» WORK TO BE COMPLETED: The response must contain every line below in which "include" appears.

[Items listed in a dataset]
────────────────────────────────────────

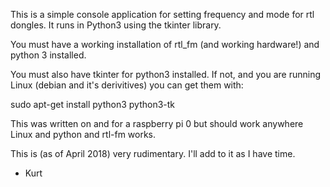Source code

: This is a simple console application for setting frequency
and mode for rtl dongles. It runs in Python3 using the tkinter
library.

You must have a working installation of rtl_fm (and working hardware!)
and python 3 installed.

You must also have tkinter for python3 installed. If not, and you are 
running Linux (debian and it's derivitives) you can get them with:

sudo apt-get install python3 python3-tk

This was written on and for a raspberry pi 0 but should work
anywhere Linux and python and rtl-fm works.

This is (as of April 2018) very rudimentary. I'll add to it
as I have time.

- Kurt

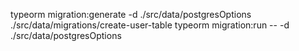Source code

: typeorm migration:generate -d ./src/data/postgresOptions ./src/data/migrations/create-user-table
typeorm migration:run -- -d ./src/data/postgresOptions
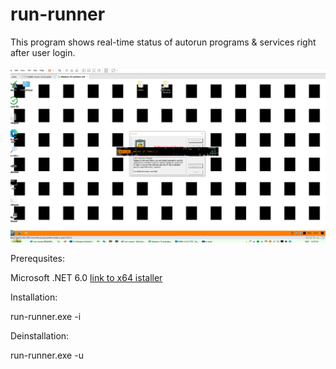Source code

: # run-runner

This program shows real-time status of autorun programs & services right after user  login.

![This is an image](https://raw.githubusercontent.com/kilitary/run-runner/master/Resources/screen2.png)

Prerequsites:

Microsoft .NET 6.0
[link to x64 istaller](https://dotnet.microsoft.com/en-us/download/dotnet/thank-you/runtime-desktop-6.0.3-windows-x64-installer)

Installation:

run-runner.exe -i

Deinstallation:

run-runner.exe -u
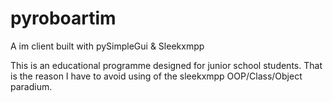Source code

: # pyroboartim
 A im client built with pySimpleGui & Sleekxmpp
 
 This is an educational programme designed for junior school students.
That is the reason I have to avoid using of the sleekxmpp OOP/Class/Object paradium.

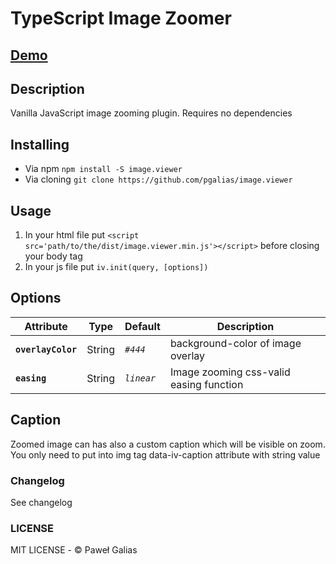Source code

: # TypeScript Image Zoomer

## [Demo](https://htmlpreview.github.io/?https://github.com/pgalias/image.viewer/blob/master/index.html)

## Description
Vanilla JavaScript image zooming plugin. Requires no dependencies

## Installing
- Via npm
`npm install -S image.viewer`
- Via cloning
`git clone https://github.com/pgalias/image.viewer`

## Usage
1. In your html file put `<script src='path/to/the/dist/image.viewer.min.js'></script>` before closing your body tag
2. In your js file put `iv.init(query, [options])`

## Options
| Attribute             | Type      | Default       | Description                               |
| ---                   | ---       | ---           | ---                                       |
| **`overlayColor`**    | String    | *`#444`*      | background-color of image overlay         |
| **`easing`**          | String    | *`linear`*    | Image zooming css-valid easing function   |

## Caption
Zoomed image can has also a custom caption which will be visible on zoom. You only need to put into img tag data-iv-caption attribute with string value

### Changelog
See changelog

### LICENSE
MIT LICENSE - © Paweł Galias
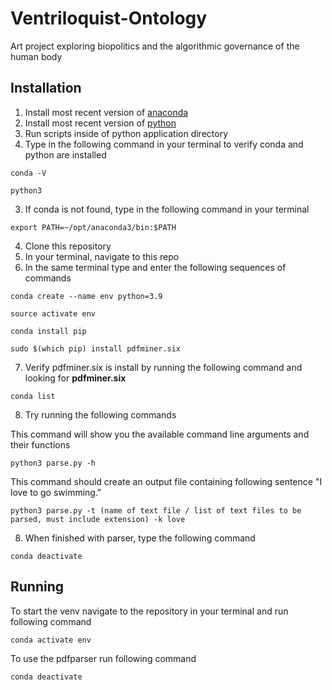 # Ventriloquist-Ontology
Art project exploring biopolitics and the algorithmic governance of the human body

## Installation
1. Install most recent version of [anaconda](https://www.anaconda.com)
2. Install most recent version of [python](https://www.python.org)
3. Run scripts inside of python application directory
4. Type in the following command in your terminal to verify conda and python are installed

`conda -V`

`python3`

3. If conda is not found, type in the following command in your terminal 

`export PATH=~/opt/anaconda3/bin:$PATH`

4. Clone this repository
5. In your terminal, navigate to this repo
6. In the same terminal type and enter the following sequences of commands

`conda create --name env python=3.9`

`source activate env`

`conda install pip`

`sudo $(which pip) install pdfminer.six`

7. Verify pdfminer.six is install by running the following command and looking for **pdfminer.six**

`conda list`

8. Try running the following commands

This command will show you the available command line arguments and their functions

`python3 parse.py -h`

This command should create an output file containing following sentence "I love to go swimming."

`python3 parse.py -t (name of text file / list of text files to be parsed, must include extension) -k love`

8. When finished with parser, type the following command

`conda deactivate`

## Running 

To start the venv navigate to the repository in your terminal and run following command 

`conda activate env`

To use the pdfparser run following command 

`conda deactivate`


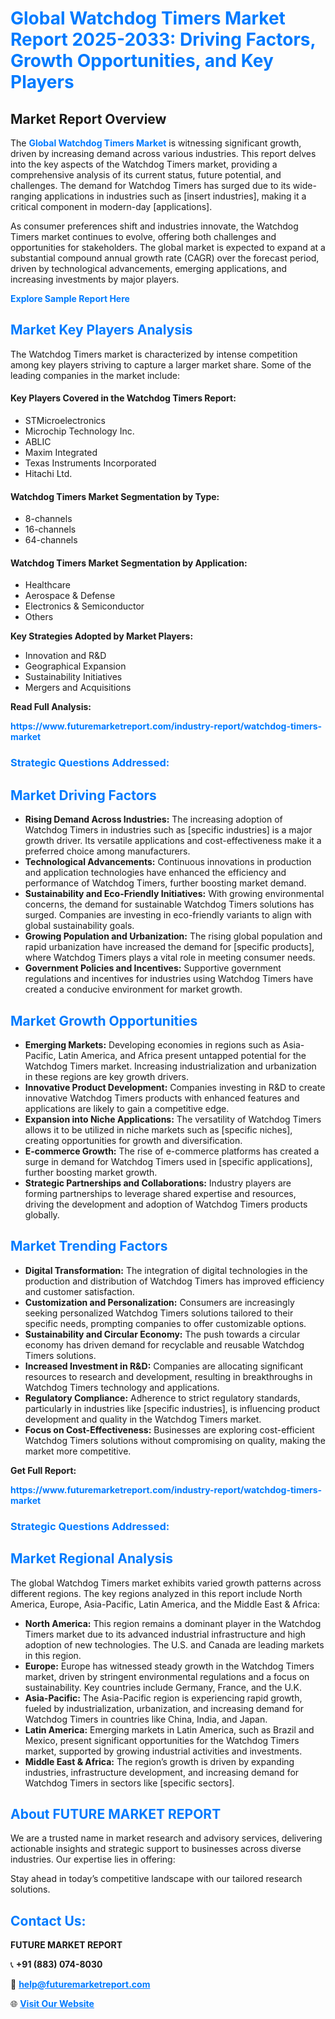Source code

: <h1 style="color: #007BFF;">Global Watchdog Timers Market Report 2025-2033: Driving Factors, Growth Opportunities, and Key Players</h1>

<section id="overview">
<h2>Market Report Overview</h2>
<p>The <a href="https://www.futuremarketreport.com/industry-report/watchdog-timers-market" style="color: #007BFF; text-decoration: none;"><strong>Global Watchdog Timers Market</strong></a> is witnessing significant growth, driven by increasing demand across various industries. This report delves into the key aspects of the Watchdog Timers market, providing a comprehensive analysis of its current status, future potential, and challenges. The demand for Watchdog Timers has surged due to its wide-ranging applications in industries such as [insert industries], making it a critical component in modern-day [applications].</p>
<p>As consumer preferences shift and industries innovate, the Watchdog Timers market continues to evolve, offering both challenges and opportunities for stakeholders. The global market is expected to expand at a substantial compound annual growth rate (CAGR) over the forecast period, driven by technological advancements, emerging applications, and increasing investments by major players.</p>
</section>

<section id="overview">
<p><a href="https://www.futuremarketreport.com/request-sample/reportId=36739" style="color: #007BFF; text-decoration: none;"><strong>Explore Sample Report Here</strong></a></p>
</section>

<section id="key-players">
<h2 style="color: #007BFF;">Market Key Players Analysis</h2>
<p>The Watchdog Timers market is characterized by intense competition among key players striving to capture a larger market share. Some of the leading companies in the market include:</p>
<h4>Key Players Covered in the Watchdog Timers Report:</h4>
<ul><li>STMicroelectronics</li><li>Microchip Technology Inc.</li><li>ABLIC</li><li>Maxim Integrated</li><li>Texas Instruments Incorporated</li><li>Hitachi Ltd.</li></ul>
<h4>Watchdog Timers Market Segmentation by Type:</h4>
<ul><li>8-channels</li><li>16-channels</li><li>64-channels</li></ul>

<h4>Watchdog Timers Market Segmentation by Application:</h4>
<ul><li>Healthcare</li><li>Aerospace &amp; Defense</li><li>Electronics &amp; Semiconductor</li><li>Others</li></ul>
<p><strong>Key Strategies Adopted by Market Players:</strong></p>
<ul>
<li>Innovation and R&D</li>
<li>Geographical Expansion</li>
<li>Sustainability Initiatives</li>
<li>Mergers and Acquisitions</li>
</ul>
</section>

<section>
<p><strong>Read Full Analysis: </strong></p><a href="https://www.futuremarketreport.com/industry-report/watchdog-timers-market" style="color: #007BFF; text-decoration: none;"><strong>https://www.futuremarketreport.com/industry-report/watchdog-timers-market</strong></a>
<h3 style="color: #007BFF;">Strategic Questions Addressed:</h3>
</section>

<section id="driving-factors">
<h2 style="color: #007BFF;">Market Driving Factors</h2>
<ul>
<li><strong>Rising Demand Across Industries:</strong> The increasing adoption of Watchdog Timers in industries such as [specific industries] is a major growth driver. Its versatile applications and cost-effectiveness make it a preferred choice among manufacturers.</li>
<li><strong>Technological Advancements:</strong> Continuous innovations in production and application technologies have enhanced the efficiency and performance of Watchdog Timers, further boosting market demand.</li>
<li><strong>Sustainability and Eco-Friendly Initiatives:</strong> With growing environmental concerns, the demand for sustainable Watchdog Timers solutions has surged. Companies are investing in eco-friendly variants to align with global sustainability goals.</li>
<li><strong>Growing Population and Urbanization:</strong> The rising global population and rapid urbanization have increased the demand for [specific products], where Watchdog Timers plays a vital role in meeting consumer needs.</li>
<li><strong>Government Policies and Incentives:</strong> Supportive government regulations and incentives for industries using Watchdog Timers have created a conducive environment for market growth.</li>
</ul>
</section>

<section id="growth-opportunities">
<h2 style="color: #007BFF;">Market Growth Opportunities</h2>
<ul>
<li><strong>Emerging Markets:</strong> Developing economies in regions such as Asia-Pacific, Latin America, and Africa present untapped potential for the Watchdog Timers market. Increasing industrialization and urbanization in these regions are key growth drivers.</li>
<li><strong>Innovative Product Development:</strong> Companies investing in R&D to create innovative Watchdog Timers products with enhanced features and applications are likely to gain a competitive edge.</li>
<li><strong>Expansion into Niche Applications:</strong> The versatility of Watchdog Timers allows it to be utilized in niche markets such as [specific niches], creating opportunities for growth and diversification.</li>
<li><strong>E-commerce Growth:</strong> The rise of e-commerce platforms has created a surge in demand for Watchdog Timers used in [specific applications], further boosting market growth.</li>
<li><strong>Strategic Partnerships and Collaborations:</strong> Industry players are forming partnerships to leverage shared expertise and resources, driving the development and adoption of Watchdog Timers products globally.</li>
</ul>
</section>

<section id="trending-factors">
<h2 style="color: #007BFF;">Market Trending Factors</h2>
<ul>
<li><strong>Digital Transformation:</strong> The integration of digital technologies in the production and distribution of Watchdog Timers has improved efficiency and customer satisfaction.</li>
<li><strong>Customization and Personalization:</strong> Consumers are increasingly seeking personalized Watchdog Timers solutions tailored to their specific needs, prompting companies to offer customizable options.</li>
<li><strong>Sustainability and Circular Economy:</strong> The push towards a circular economy has driven demand for recyclable and reusable Watchdog Timers solutions.</li>
<li><strong>Increased Investment in R&D:</strong> Companies are allocating significant resources to research and development, resulting in breakthroughs in Watchdog Timers technology and applications.</li>
<li><strong>Regulatory Compliance:</strong> Adherence to strict regulatory standards, particularly in industries like [specific industries], is influencing product development and quality in the Watchdog Timers market.</li>
<li><strong>Focus on Cost-Effectiveness:</strong> Businesses are exploring cost-efficient Watchdog Timers solutions without compromising on quality, making the market more competitive.</li>
</ul>
</section>

<section>
<p><strong>Get Full Report: </strong></p><a href="https://www.futuremarketreport.com/industry-report/watchdog-timers-market" style="color: #007BFF; text-decoration: none;"><strong>https://www.futuremarketreport.com/industry-report/watchdog-timers-market</strong></a>
<h3 style="color: #007BFF;">Strategic Questions Addressed:</h3>
</section>


<section id="regional-analysis">
<h2 style="color: #007BFF;">Market Regional Analysis</h2>
<p>The global Watchdog Timers market exhibits varied growth patterns across different regions. The key regions analyzed in this report include North America, Europe, Asia-Pacific, Latin America, and the Middle East & Africa:</p>
<ul>
<li><strong>North America:</strong> This region remains a dominant player in the Watchdog Timers market due to its advanced industrial infrastructure and high adoption of new technologies. The U.S. and Canada are leading markets in this region.</li>
<li><strong>Europe:</strong> Europe has witnessed steady growth in the Watchdog Timers market, driven by stringent environmental regulations and a focus on sustainability. Key countries include Germany, France, and the U.K.</li>
<li><strong>Asia-Pacific:</strong> The Asia-Pacific region is experiencing rapid growth, fueled by industrialization, urbanization, and increasing demand for Watchdog Timers in countries like China, India, and Japan.</li>
<li><strong>Latin America:</strong> Emerging markets in Latin America, such as Brazil and Mexico, present significant opportunities for the Watchdog Timers market, supported by growing industrial activities and investments.</li>
<li><strong>Middle East & Africa:</strong> The region’s growth is driven by expanding industries, infrastructure development, and increasing demand for Watchdog Timers in sectors like [specific sectors].</li>
</ul>
</section>

<footer>
<h2 style="color: #007BFF;">About FUTURE MARKET REPORT</h2>
<p>We are a trusted name in market research and advisory services, delivering actionable insights and strategic support to businesses across diverse industries. Our expertise lies in offering:</p>

<p>Stay ahead in today’s competitive landscape with our tailored research solutions.</p>

<h2 style="color: #007BFF;">Contact Us:</h2>
<p><strong>FUTURE MARKET REPORT</strong></p>
<p>📞 <strong>+91 (883) 074-8030</strong></p>
<p>📧 <strong><a href="mailto:help@futuremarketreport.com" style="color: #007BFF;">help@futuremarketreport.com</a></strong></p>
<p>🌐 <strong><a href="https://www.futuremarketreport.com/" style="color: #007BFF;">Visit Our Website</a></strong></p>
</footer>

────────────────────────────────────────

» YOUR SOLUTION:
`python3 parse.py -t (name of text file / list of text files to be parsed, must include extension) -k love`
<p>The Watchdog Timers market is characterized by intense competition among key players striving to capture a larger market share. Some of the leading companies in the market include:</p>
<p>The global Watchdog Timers market exhibits varied growth patterns across different regions. The key regions analyzed in this report include North America, Europe, Asia-Pacific, Latin America, and the Middle East & Africa:</p>
<li><strong>Europe:</strong> Europe has witnessed steady growth in the Watchdog Timers market, driven by stringent environmental regulations and a focus on sustainability. Key countries include Germany, France, and the U.K.</li>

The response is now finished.